In my book, The Eye of Adoption, I “interview” my son’s birthmother, Kerri. Our frank discussion covers several pages and many topics, including our personal and emotional experiences with crisis pregnancy, infertility, adoption, and our current open adoption relationship. Scotty will turn four on May 13, 2014. With the interview section in my book and the speaking engagements we do together, Kerri and I have one overarching goal: to minister to others in an honest, down-to-earth manner. Kerri and I are now reaching out to waiting and adoptive families by collaborating on the Adoptimist blog. Below are some of the questions we’ve received so far, along with our candid answers.
Questions for Jody (Adoptive mother)
What does your open adoption agreement look like?
Around the time of Scotty’s birth, Kerri & Bryant (the birth parents) and my husband Jeff & I each completed a simple form called a “Post-Placement Adoption Agreement”. Basically, we outlined what we were comfortable with going forward, regarding visits and communication. Jeff and I agreed to send pictures and updates monthly for the first year (an agency requirement). We also agreed to three to six visits per year. Additionally, we would not communicate directly with Kerri or Bryant’s extended families, although they could send us any information they wanted to share. Basically, we talked out our preferences on paper. Kerri and Bryant got a copy of our form and we got a copy of theirs. Fortunately, our answers were quite similar.
How is an open adoption agreement helpful?
We set comfortable boundaries early on writing out the agreement (with the help of social workers). We knew each other’s expectations and needs. So there were no surprises or hurt feelings.

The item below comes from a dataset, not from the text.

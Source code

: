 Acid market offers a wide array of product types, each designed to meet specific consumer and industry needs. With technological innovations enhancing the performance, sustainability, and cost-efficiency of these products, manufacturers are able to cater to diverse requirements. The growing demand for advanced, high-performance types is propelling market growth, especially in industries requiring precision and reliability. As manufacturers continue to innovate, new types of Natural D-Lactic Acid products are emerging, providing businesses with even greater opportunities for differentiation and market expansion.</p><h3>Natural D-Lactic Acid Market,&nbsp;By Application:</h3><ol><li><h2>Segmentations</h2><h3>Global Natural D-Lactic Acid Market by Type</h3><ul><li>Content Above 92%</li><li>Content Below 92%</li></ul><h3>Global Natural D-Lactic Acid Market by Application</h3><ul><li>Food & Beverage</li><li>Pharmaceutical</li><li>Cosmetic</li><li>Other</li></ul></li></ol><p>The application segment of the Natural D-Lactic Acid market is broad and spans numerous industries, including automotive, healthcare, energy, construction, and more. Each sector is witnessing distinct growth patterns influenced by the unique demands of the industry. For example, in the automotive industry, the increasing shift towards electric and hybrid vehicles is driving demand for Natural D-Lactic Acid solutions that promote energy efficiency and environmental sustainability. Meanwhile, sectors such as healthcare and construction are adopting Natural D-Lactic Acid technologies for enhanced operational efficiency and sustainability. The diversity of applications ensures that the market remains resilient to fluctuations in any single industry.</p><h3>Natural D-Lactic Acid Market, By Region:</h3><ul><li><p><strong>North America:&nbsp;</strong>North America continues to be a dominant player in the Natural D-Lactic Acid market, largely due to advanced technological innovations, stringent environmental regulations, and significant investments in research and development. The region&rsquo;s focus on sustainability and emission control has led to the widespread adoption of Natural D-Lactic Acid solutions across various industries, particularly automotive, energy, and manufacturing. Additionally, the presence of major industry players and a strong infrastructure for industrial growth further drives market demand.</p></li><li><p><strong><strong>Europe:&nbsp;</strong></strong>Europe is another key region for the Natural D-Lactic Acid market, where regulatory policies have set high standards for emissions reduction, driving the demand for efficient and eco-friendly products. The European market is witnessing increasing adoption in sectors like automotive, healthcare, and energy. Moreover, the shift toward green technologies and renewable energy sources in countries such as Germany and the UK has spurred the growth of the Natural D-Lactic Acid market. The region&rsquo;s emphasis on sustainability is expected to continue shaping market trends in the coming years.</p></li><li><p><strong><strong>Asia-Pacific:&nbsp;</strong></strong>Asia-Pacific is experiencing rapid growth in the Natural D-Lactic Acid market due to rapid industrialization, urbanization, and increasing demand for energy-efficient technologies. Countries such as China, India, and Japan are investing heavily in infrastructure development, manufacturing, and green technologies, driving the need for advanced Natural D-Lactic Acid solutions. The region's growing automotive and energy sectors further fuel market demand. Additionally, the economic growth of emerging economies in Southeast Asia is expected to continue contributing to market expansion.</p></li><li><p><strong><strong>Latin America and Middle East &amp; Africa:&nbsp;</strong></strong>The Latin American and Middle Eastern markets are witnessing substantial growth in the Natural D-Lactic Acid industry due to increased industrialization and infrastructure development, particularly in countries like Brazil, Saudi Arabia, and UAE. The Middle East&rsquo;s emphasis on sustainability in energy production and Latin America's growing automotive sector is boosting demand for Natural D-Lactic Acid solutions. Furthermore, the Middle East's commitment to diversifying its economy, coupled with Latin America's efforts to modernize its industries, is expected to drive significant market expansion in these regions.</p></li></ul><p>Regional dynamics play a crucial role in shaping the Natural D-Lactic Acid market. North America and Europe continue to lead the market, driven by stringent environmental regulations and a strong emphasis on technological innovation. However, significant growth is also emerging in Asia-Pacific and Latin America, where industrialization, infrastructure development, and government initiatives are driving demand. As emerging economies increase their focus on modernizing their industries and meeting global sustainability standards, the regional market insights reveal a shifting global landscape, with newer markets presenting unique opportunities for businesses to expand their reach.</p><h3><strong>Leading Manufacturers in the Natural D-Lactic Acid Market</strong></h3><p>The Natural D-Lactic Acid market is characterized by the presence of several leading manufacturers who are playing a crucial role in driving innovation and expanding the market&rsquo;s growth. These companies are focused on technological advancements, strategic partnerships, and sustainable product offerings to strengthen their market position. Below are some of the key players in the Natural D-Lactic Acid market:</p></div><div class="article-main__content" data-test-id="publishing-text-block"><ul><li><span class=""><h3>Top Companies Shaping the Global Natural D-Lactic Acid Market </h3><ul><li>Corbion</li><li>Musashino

Have you struggled through hard times in your relationship? If so, how did/do you overcome them?
We have always treated each other with respect and with one common goal: to make sure Scotty is healthy and happy. There have been times when I’ve had to say “no” to certain requests. But Kerri has always understood once I explained my reasoning. She is smart, loving, and, thankfully, forgiving!
Is it weird when you are together?
I have complete confidence in my role as mother. So I am never insecure when we are together. Instead, I watch Kerri and Scotty connect in awe. I’m in awe of her love and sacrifice. I’m in awe of the undeniable reality of inherited traits. Sometimes I get a little emotional before or after a visit, simply due to the magnitude of Kerri’s gift for my family. But we always have a nice time together. We are friends for life.
Questions for Kerri (Birth mother)
Do you see your baby?
Yes! I have an open adoption and I see him a lot. Several times a year.
Did you just not want kids?
That is not the case at all. I hope to have kids at some point and can’t wait to be a mom. It’s just that he came along at a time in my life where I couldn’t give him all he deserves.
Was it hard to place your baby?
The answer to this is always “yes”. It was very hard. But I knew he was going to a safe place where I didn’t have to worry if he was fed, taken care of, or happy. I knew from very early on that he was in good hands.
What are you going to do when he grows up and wants to know why you ‘gave him away’?
I hate this question the most. It makes it sound like I just threw him away. I tell them he already knows. That it will never be a secret or a lie and he will always be able to come to me.
What if he doesn’t want to see you?
I will let him make that choice. But I know that even then, I’ll stay close to Jody and Jeff and know that Scotty is okay.